Luster by Raven Leilani (Farrar, Straus & Giroux ; 8/4)
Leilani’s book is one of the most anticipated books of the year. A twenty-something woman living in Bushwick is tired of the same old drama. Her wish for a change comes in the worst way possible: unemployment and living with a friend. Leilani is a voice America desperately needs and Luster delivers.
Tomboyland by Melissa Faliveno (Topple; 8/4)
These essays explore queerness, place, femininity, nature, and so much more. Faliveno ability to dive into a small subject at the beginning of an essay and then spiral out to a unique point of view makes her collection so wonderful to read. Faliveno gives a masterclass in what the essay form can do.
True Story by Kate Reed Petty (Viking; 8/4)
This psychological thriller is fast-paced, gripping, and unforgettable. It follows the fallout of a fifteen year old rumor that derailed so many lives. If it’s not already being adapted, expect news soon. This is going to be a favorite book of 2020 and a binge-worthy series in a few years.

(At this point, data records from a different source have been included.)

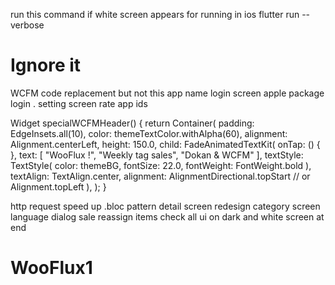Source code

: 

run this command if white screen appears for running in ios
flutter run --verbose

# Ignore it

WCFM code replacement but not this
app name 
login screen apple package login .
setting screen rate app ids

Widget specialWCFMHeader() {
return Container(
  padding: EdgeInsets.all(10),
  color: themeTextColor.withAlpha(60),
  alignment: Alignment.centerLeft,
  height: 150.0,
  child: FadeAnimatedTextKit(
      onTap: () {
      },
      text: [
        "WooFlux !",
        "Weekly tag sales",
        "Dokan & WCFM"
      ],
      textStyle: TextStyle(
          color: themeBG,
          fontSize: 22.0,
          fontWeight: FontWeight.bold
      ),
      textAlign: TextAlign.center,
      alignment: AlignmentDirectional.topStart // or Alignment.topLeft
  ),
);
}


http request speed up .bloc pattern
detail screen redesign
category screen
language dialog
sale reassign items
check all ui on dark and white screen at end
# WooFlux1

Being Lolita by Alisson Wood (Flatiron; 8/4)
Wood’s memoir explores a dark romance between herself and a teacher. Wood’s ability to unload emotionally on the page while making reader’s hang on every word is exceptional. You won’t soon forget what you read in the pages of Being Lolita.

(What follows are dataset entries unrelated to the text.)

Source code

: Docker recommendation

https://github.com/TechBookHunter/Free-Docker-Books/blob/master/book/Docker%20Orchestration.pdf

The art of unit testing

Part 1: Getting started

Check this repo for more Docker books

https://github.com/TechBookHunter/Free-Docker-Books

Every Bone a Prayer by Ashley Blooms (Sourcebooks; 8/4)
Appalachian sisters learn how to heal and find hope in Blooms’ poetically written debut. It is one of the most heavy books ever featured on Debutiful, and, if you follow the monthly recommendations, that’s saying something.
Love After Love by Ingrid Persaud (One World; 8/4)

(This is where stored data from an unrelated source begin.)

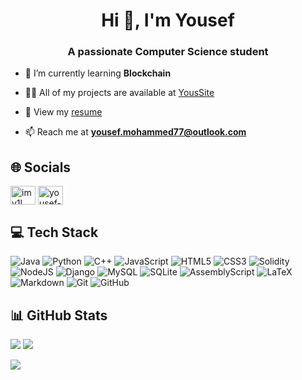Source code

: <h1 align="center">Hi 👋, I'm Yousef</h1>
<h3 align="center">A passionate Computer Science student</h3>

- 🌱 I’m currently learning **Blockchain**

- 👨‍💻 All of my projects are available at [YousSite](https://imy1l.github.io/YousSite/)

- 📄 View my [resume](https://1drv.ms/b/s!AoIb2Iggwqcu6mqMfbBCMX_XF8Uu?e=DGgKol)

- 📫 Reach me at **yousef.mohammed77@outlook.com**

## 🌐 Socials
<p align="left">
  <a href="https://instagram.com/imy1l" target="blank"><img align="center" src="https://raw.githubusercontent.com/rahuldkjain/github-profile-readme-generator/master/src/images/icons/Social/instagram.svg" alt="imy1l" height="30" width="40" /></a>
  <a href="https://linkedin.com/in/yousef-mohammed-a66999360" target="blank"><img align="center" src="https://raw.githubusercontent.com/rahuldkjain/github-profile-readme-generator/master/src/images/icons/Social/linked-in-alt.svg" alt="yousef-mohammed-a66999360" height="30" width="40" /></a>
</p>

## 💻 Tech Stack
![Java](https://img.shields.io/badge/java-%23ED8B00.svg?style=for-the-badge&logo=openjdk&logoColor=white) ![Python](https://img.shields.io/badge/python-3670A0?style=for-the-badge&logo=python&logoColor=ffdd54) ![C++](https://img.shields.io/badge/c++-%2300599C.svg?style=for-the-badge&logo=c%2B%2B&logoColor=white) ![JavaScript](https://img.shields.io/badge/javascript-%23323330.svg?style=for-the-badge&logo=javascript&logoColor=%23F7DF1E) ![HTML5](https://img.shields.io/badge/html5-%23E34F26.svg?style=for-the-badge&logo=html5&logoColor=white) ![CSS3](https://img.shields.io/badge/css3-%231572B6.svg?style=for-the-badge&logo=css3&logoColor=white) ![Solidity](https://img.shields.io/badge/Solidity-%23363636.svg?style=for-the-badge&logo=solidity&logoColor=white) ![NodeJS](https://img.shields.io/badge/node.js-6DA55F?style=for-the-badge&logo=node.js&logoColor=white) ![Django](https://img.shields.io/badge/django-%23092E20.svg?style=for-the-badge&logo=django&logoColor=white) ![MySQL](https://img.shields.io/badge/mysql-4479A1.svg?style=for-the-badge&logo=mysql&logoColor=white) ![SQLite](https://img.shields.io/badge/sqlite-%2307405e.svg?style=for-the-badge&logo=sqlite&logoColor=white) ![AssemblyScript](https://img.shields.io/badge/assembly%20script-%23000000.svg?style=for-the-badge&logo=assemblyscript&logoColor=white) ![LaTeX](https://img.shields.io/badge/latex-%23008080.svg?style=for-the-badge&logo=latex&logoColor=white) ![Markdown](https://img.shields.io/badge/markdown-%23000000.svg?style=for-the-badge&logo=markdown&logoColor=white) ![Git](https://img.shields.io/badge/git-%23F05033.svg?style=for-the-badge&logo=git&logoColor=white) ![GitHub](https://img.shields.io/badge/github-%23121011.svg?style=for-the-badge&logo=github&logoColor=white)

## 📊 GitHub Stats
![](https://nirzak-streak-stats.vercel.app/?user=imy1l&theme=dark&hide_border=false)
![](https://github-readme-stats.vercel.app/api/top-langs/?username=imy1l&theme=dark&hide_border=false&include_all_commits=true&count_private=true&layout=compact) <br/>

[![](https://visitcount.itsvg.in/api?id=imy1l&icon=0&color=0)](https://visitcount.itsvg.in)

A Trinidadian family chases love and happiness while running from hatred and violence. As the family finds their way to America, they must navigate their lives as undocumented immigrants while fighting to keep their family from falling apart.
The Standardization of Demoralization Procedures by Jennifer Hofmann (Little, Brown; 8/11)
Set in 1989, a Stasi officer begins a mad descent into the waning years of his spy career. As the Berlin Wall falls, so does the facade he has built up in his mind to justify what he has done in his past.
This House is a Body by Shruti Swamy (Algonquin; 8/11)
In this story collection, you’ll find everything form forbidden romance to domestic drama and everything in between. Set in India and America, Swamy explores small but intense moments in her characters’ lives. She connects readers with a wide variety of characters who offer insight into a new world.
Born to Be Public by Greg Mania (Clash; 8/25)
Greg Mania is one of the funniest people writing. Full stop. His interviews have a bite that makes you want to reread them. His tweets will have you clutching your chest. His memoir will have you rolling on the floor. Born to Be Public is big, gay, and hilarious.
Winter Counts by David Heska Wanbli Weiden (Ecco; 8/25)
This brooding vigilante thriller follows a Native American hunting down the truth on his reservation and beyond. It’s a gripping social commentary on many things, including a focus on the heroin epidemic in this country.